Neste filme as imagens impactantes do século XX se confundem com a própria persona John Lennon/Beatles, aqui o que importa é a revelação, o desmascaramento da hipocrisia do poder repressivo norte-americano. O filme torna público aquilo que se sabia somente nos bastidores. O governo Nixon transformou John Lennon numa espécie de inimigo “number one”. Consciente da força da imagem do ex-beatle tomou todas as providencias para ejetá-lo do circuito íntimo dos movimentos sociais que agitavam os Estados Unidos da América do Norte.
Mesmo que no filme “Utopia e Barbárie” Tendler exponha a sua perplexidade e a indignação, paisagem aonde transita a sua história são quase as mesmas de “EUA contra John Lennon”, neste sentido a revisitação da memória nos estimula a refletir sobre aqueles tempos e os atuais. Fica-se pensando na importância das cinematecas, aí onde adormecem a nossa herança das imagens, muitas delas esquecidas, mas prontas a serem despertadas, ordenadas e montadas segundo o eixo das necessidades de cada cineasta-criador dando novos significados, seguindo aquela máxima: “filme vira filme”.
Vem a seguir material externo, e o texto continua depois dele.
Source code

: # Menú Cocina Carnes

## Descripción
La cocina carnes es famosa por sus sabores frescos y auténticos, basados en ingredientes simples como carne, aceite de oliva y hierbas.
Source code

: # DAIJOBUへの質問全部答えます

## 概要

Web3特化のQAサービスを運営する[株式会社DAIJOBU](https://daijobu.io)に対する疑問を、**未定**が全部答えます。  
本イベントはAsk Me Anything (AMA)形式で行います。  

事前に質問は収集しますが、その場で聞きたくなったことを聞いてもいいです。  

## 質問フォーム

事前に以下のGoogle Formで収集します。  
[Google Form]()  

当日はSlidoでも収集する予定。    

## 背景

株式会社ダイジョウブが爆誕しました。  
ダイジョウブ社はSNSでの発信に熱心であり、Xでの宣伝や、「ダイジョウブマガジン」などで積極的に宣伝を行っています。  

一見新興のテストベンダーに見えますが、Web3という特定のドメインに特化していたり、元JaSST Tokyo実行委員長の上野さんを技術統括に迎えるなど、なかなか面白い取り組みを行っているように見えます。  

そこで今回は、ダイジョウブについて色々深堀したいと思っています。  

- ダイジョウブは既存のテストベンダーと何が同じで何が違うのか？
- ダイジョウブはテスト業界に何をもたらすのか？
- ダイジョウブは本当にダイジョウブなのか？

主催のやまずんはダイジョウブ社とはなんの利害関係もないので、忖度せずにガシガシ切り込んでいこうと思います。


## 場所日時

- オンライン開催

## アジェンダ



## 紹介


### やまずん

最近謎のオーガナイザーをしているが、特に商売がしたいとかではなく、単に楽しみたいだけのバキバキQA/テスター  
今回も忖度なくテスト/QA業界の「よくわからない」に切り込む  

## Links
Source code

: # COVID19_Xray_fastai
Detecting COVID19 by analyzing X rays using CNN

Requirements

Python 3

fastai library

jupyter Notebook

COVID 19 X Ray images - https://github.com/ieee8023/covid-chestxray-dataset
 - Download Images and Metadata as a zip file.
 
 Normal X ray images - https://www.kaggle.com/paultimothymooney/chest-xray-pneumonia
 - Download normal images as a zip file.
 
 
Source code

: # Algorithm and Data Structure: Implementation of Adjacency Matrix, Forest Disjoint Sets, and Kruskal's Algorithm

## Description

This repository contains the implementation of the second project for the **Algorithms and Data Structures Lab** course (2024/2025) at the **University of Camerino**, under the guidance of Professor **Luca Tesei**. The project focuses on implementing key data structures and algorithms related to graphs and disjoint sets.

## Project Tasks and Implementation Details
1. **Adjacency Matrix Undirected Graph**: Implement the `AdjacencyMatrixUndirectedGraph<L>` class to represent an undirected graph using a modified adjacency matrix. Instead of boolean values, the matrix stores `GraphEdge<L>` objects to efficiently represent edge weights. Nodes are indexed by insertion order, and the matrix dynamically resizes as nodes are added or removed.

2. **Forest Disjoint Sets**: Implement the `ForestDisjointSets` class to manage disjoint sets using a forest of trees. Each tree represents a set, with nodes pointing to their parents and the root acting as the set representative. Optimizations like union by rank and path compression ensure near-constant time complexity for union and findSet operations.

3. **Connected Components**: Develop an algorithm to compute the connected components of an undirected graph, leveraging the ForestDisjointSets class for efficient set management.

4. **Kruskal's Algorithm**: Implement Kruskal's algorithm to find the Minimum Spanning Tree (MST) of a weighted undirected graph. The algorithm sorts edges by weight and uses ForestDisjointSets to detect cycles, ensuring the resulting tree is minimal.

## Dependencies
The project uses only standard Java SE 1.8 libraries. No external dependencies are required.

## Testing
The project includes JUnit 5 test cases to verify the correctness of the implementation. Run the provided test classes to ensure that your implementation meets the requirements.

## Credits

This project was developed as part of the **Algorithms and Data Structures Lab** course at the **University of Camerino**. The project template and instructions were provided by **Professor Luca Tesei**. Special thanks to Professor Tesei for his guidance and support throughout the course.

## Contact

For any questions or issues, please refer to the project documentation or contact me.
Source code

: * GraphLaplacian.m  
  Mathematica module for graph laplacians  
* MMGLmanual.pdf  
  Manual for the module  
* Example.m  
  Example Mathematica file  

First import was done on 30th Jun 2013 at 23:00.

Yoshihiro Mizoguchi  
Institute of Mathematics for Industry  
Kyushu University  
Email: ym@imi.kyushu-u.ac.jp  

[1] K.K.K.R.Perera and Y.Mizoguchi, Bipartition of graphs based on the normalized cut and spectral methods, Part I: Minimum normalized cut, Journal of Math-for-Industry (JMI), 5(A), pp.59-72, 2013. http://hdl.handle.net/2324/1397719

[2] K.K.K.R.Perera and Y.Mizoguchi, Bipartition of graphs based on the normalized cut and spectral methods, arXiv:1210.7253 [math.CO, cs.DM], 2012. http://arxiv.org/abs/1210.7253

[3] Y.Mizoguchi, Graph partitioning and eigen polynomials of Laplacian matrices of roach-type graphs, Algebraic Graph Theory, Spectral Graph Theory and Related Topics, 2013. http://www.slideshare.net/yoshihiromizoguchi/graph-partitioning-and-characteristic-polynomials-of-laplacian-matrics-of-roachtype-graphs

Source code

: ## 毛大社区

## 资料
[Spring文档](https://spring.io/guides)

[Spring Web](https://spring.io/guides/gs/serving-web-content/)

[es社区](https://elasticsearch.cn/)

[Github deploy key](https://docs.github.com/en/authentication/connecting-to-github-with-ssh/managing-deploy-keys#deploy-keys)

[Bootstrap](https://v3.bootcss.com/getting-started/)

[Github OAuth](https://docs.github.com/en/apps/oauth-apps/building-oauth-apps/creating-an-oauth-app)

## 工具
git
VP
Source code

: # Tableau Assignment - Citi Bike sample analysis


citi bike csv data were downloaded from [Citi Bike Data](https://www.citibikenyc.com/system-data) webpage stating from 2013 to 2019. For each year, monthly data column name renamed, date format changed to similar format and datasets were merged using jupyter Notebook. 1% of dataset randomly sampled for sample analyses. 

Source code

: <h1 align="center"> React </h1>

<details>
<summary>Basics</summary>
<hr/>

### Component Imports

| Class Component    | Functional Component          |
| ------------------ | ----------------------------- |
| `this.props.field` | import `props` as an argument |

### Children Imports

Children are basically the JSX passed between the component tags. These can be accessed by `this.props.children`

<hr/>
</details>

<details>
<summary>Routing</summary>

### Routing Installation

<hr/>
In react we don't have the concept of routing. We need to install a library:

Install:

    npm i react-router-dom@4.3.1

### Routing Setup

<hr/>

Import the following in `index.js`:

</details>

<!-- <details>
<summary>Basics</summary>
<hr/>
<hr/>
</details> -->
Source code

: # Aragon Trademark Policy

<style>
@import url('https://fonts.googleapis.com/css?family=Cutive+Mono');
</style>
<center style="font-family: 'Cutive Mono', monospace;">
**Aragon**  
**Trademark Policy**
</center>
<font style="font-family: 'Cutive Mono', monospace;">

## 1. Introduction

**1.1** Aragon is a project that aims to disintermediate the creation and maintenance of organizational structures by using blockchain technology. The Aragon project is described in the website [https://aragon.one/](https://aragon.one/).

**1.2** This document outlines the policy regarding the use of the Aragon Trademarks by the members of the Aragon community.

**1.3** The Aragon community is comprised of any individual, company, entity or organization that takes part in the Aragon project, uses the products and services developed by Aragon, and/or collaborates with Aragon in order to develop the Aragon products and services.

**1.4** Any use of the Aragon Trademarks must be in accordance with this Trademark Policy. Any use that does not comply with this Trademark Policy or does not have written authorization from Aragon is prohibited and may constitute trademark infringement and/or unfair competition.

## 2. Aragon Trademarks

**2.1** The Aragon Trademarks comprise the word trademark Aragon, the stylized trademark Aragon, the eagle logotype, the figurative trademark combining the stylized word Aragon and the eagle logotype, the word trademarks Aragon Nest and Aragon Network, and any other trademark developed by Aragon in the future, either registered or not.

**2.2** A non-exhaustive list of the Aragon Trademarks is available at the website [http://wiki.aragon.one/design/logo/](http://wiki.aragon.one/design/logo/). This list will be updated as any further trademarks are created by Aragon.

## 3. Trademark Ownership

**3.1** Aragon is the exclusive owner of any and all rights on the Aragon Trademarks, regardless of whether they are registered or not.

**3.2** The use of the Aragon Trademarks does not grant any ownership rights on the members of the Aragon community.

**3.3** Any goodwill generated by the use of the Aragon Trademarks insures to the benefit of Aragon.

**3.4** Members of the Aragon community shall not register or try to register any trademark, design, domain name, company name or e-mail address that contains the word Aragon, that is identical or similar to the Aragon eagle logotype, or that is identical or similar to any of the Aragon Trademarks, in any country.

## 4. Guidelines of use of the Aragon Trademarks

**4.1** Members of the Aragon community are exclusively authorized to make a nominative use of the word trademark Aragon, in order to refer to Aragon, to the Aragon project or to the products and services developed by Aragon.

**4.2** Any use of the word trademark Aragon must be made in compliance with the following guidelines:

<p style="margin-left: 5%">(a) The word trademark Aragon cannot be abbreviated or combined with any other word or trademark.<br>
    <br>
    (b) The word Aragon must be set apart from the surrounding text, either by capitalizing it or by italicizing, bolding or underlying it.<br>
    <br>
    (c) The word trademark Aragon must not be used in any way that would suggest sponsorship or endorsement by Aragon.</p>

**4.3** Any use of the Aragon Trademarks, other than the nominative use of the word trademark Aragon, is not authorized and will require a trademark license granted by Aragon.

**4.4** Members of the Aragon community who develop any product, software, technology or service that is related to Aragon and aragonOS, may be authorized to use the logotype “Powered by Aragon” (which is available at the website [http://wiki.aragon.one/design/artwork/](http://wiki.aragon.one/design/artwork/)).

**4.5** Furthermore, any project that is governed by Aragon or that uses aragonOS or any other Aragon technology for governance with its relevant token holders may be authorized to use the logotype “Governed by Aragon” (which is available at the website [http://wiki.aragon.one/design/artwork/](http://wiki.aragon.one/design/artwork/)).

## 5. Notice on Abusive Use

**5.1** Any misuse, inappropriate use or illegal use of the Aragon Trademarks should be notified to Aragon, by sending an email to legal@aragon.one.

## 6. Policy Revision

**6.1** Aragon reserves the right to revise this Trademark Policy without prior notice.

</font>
As imagens dos anos de chumbo do mundo ainda incomodam, e elas podem ser compreendidas nesta declaração do poeta Carlos Drummond de Andrade:
“Não perdi a capacidade de indignação, mas ela está misturada com o ceticismo de quem não vê perspectiva de melhora nesses próximos tempos.” (2)
(1) Citado por Amir Labaki em "Que Viva Leyda!"- Newsletter, 140 - É Tudo Verdade
(2) Entrevista a Zuenir Ventura - Veja 19/11/1980.